The obsession with "results" is the first sign of a dying fiscal strategy.
Observers are currently breathing down Mark Carney’s neck, demanding a spring fiscal update that proves he can "fix" the Canadian stagnation. They want spreadsheets that show a tidy return to 2% growth. They want a roadmap for a "soft landing." They want the comfort of a technocrat telling them that the machinery is working.
They are asking for the wrong things.
If Carney delivers what the pundits want, he has already lost. The Canadian economy doesn’t need a tune-up; it needs a controlled demolition. For a decade, the consensus has been to preserve the status quo at any cost—propping up an unproductive housing market, subsidizing zombie corporations, and pretending that a bloated public sector is an engine for innovation.
The spring update shouldn't be about showing results. It should be about showing the courage to let the wrong parts of the economy fail.
The Myth of the Spring Pivot
The "lazy consensus" suggests that a fiscal update is a scorecard. It isn't. In the current climate, a fiscal update is a signaling device for global capital. If Carney focuses on short-term relief or "showing results" to silence the Parliamentary Budget Officer (PBO), he is merely managing decline.
The PBO’s concern—that the government needs to demonstrate fiscal responsibility—is technically correct but practically irrelevant. You cannot balance a budget on a foundation of sand. Canada's private-sector investment is abysmal. Our R&D spending is a rounding error compared to our peers. We have built an economy where it is more profitable to flip a condo in Toronto than to build a world-class software company.
If Carney spends this spring trying to prove that the current path is "working," he is gaslighting the country.
Real Growth Requires Real Pain
Everyone talks about productivity as if it’s a dial you can just turn up. It isn't. Productivity is what happens when you stop doing low-value things.
To increase productivity, Carney must stop protecting the inefficient. This means:
- Ending the era of cheap credit for non-productive assets. We have incentivized debt for consumption and real estate while starving actual industry.

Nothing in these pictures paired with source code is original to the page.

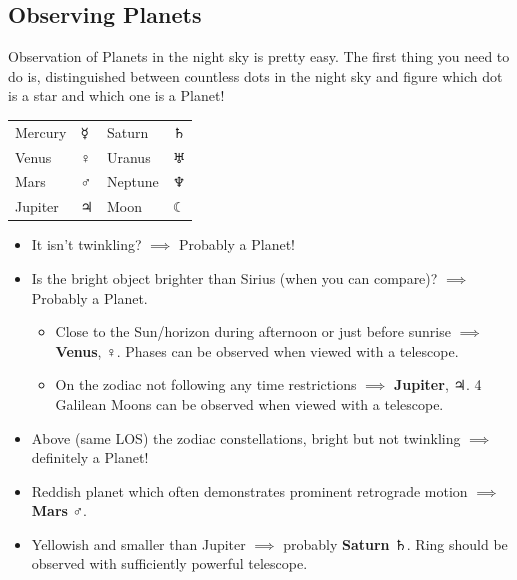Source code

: \documentclass[a4paper,12pt]{extarticle}
\begin{document}
\subsection{Observing Planets}
Observation of Planets in the night sky is pretty easy. The first thing you need to do is, distinguished between countless dots in the night sky and figure which dot is a star and which one is a Planet!
	\begin{table}[H]
	\large
	\centering
	\begingroup
	\setlength{\tabcolsep}{8pt} %
	\renewcommand{\arraystretch}{1.3} %
	\begin{tabular}{|llll|}
		\hline 
		Mercury & $\bm{\Mercury}$ & Saturn  & $\bm{\Saturn}$   \\
		Venus   & $\bm{\Venus}$   & Uranus  & $\bm{\Uranus}$   \\
		Mars    & $\bm{\Mars}$    & Neptune & $\bm{\Neptune}$  \\
		Jupiter & $\bm{\Jupiter}$ & Moon    & $\leftmoon$ \\
		\hline
	\end{tabular}
	\endgroup 
\end{table}
\begin{itemize}
	\renewcommand{\labelitemi}{\textcolor{orange}{\(\bigstar\)}}
	\itemsep0em
	\item It isn't twinkling? $\implies$ Probably a Planet!
	\item Is the bright object brighter than Sirius (when you can compare)? $\implies$ Probably a Planet.
	\begin{itemize}
		\itemsep0em 
		\item Close to the Sun/horizon during afternoon or just before sunrise $\implies$ \textbf{Venus}, $\Venus$. Phases can be observed when viewed with a telescope.
		\item On the zodiac not following any time restrictions $\implies$ \textbf{Jupiter}, $\Jupiter$. 4 Galilean Moons can be observed when viewed with a telescope.
	\end{itemize}
	\item Above (same LOS) the zodiac constellations, bright but not twinkling $\implies$ definitely a Planet!
	\item Reddish planet which often demonstrates prominent retrograde motion $\implies$ \textbf{Mars} $\Mars$.
	\item Yellowish and smaller than Jupiter $\implies$ probably \textbf{Saturn} $\Saturn$. Ring should be observed with sufficiently powerful telescope.
\end{itemize}
\end{document}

- Decoupling the "social safety net" from "corporate welfare." We spend billions keeping companies alive that have no business existing in a competitive global market.
- Accepting higher unemployment in stagnant sectors. Labor needs to move to where it is useful, not where it is comfortable.
I have seen finance ministers try to "nudge" their way out of a recession. It never works. You don't nudge a ship that’s stuck in the mud; you purge the weight. The downside to this contrarian approach is obvious: it’s politically radioactive. People lose jobs. Portfolios take a hit. But the alternative is a twenty-year slide into irrelevance, where we become a "resource park" for the rest of the G7.
The PBO is Guarding a Burning House
The Parliamentary Budget Officer's role is to ensure the math adds up. But math can add up in a graveyard.
Focusing on the deficit-to-GDP ratio is a distraction when the GDP itself is composed of "ghost growth"—government spending and housing commissions. A "successful" spring update that satisfies the PBO might show a path to a balanced budget, but if that path involves taxing the few remaining innovators to pay for a stagnant bureaucracy, the math is a lie.
We should be asking if the quality of our debt is improving. Borrowing to build a nuclear reactor or a transcontinental high-speed data network is an investment. Borrowing to fund recurring operational deficits is a slow-motion suicide. Carney knows this. The question is whether he will say it.
Stop Asking About "The Future Of" Anything
Whenever an analyst asks about "The Future of the Canadian Economy," they are usually fishing for a reason to buy more bank stocks.
The reality is that Canada is currently a beta-test for a post-growth society, and it’s failing. To fix it, Carney needs to ignore the calls for "stability." Stability is what happens before rigor mortis sets in. We need volatility. We need the "creative destruction" that Joseph Schumpeter championed and that modern politicians have spent their careers trying to outlaw.
The Unconventional Directive
If Carney wants to actually lead, his spring update should contain three brutal truths that would make a traditional economist wince:
- Home equity is not a retirement plan. It is a massive misallocation of capital that is strangling the next generation of entrepreneurs.
- Public sector growth must be negative. We cannot have a shrinking private sector supporting an expanding administrative class.
- Competitiveness is not a choice. We either compete on the world stage by lowering the cost of doing business—meaning deregulation and tax reform—or we accept that our best talent will continue to move to Austin and Palo Alto.
The pundits want Carney to be a surgeon who doesn't draw blood. They want the cancer removed without an incision. That isn't how medicine works, and it isn't how economics works.
If the spring update is "smooth," "reassuring," or "responsible," then Carney has failed. We don't need a steady hand on the tiller of a sinking ship. We need someone brave enough to build a new boat from the wreckage of the old one.
Stop looking for results. Look for the courage to admit that the current model is dead.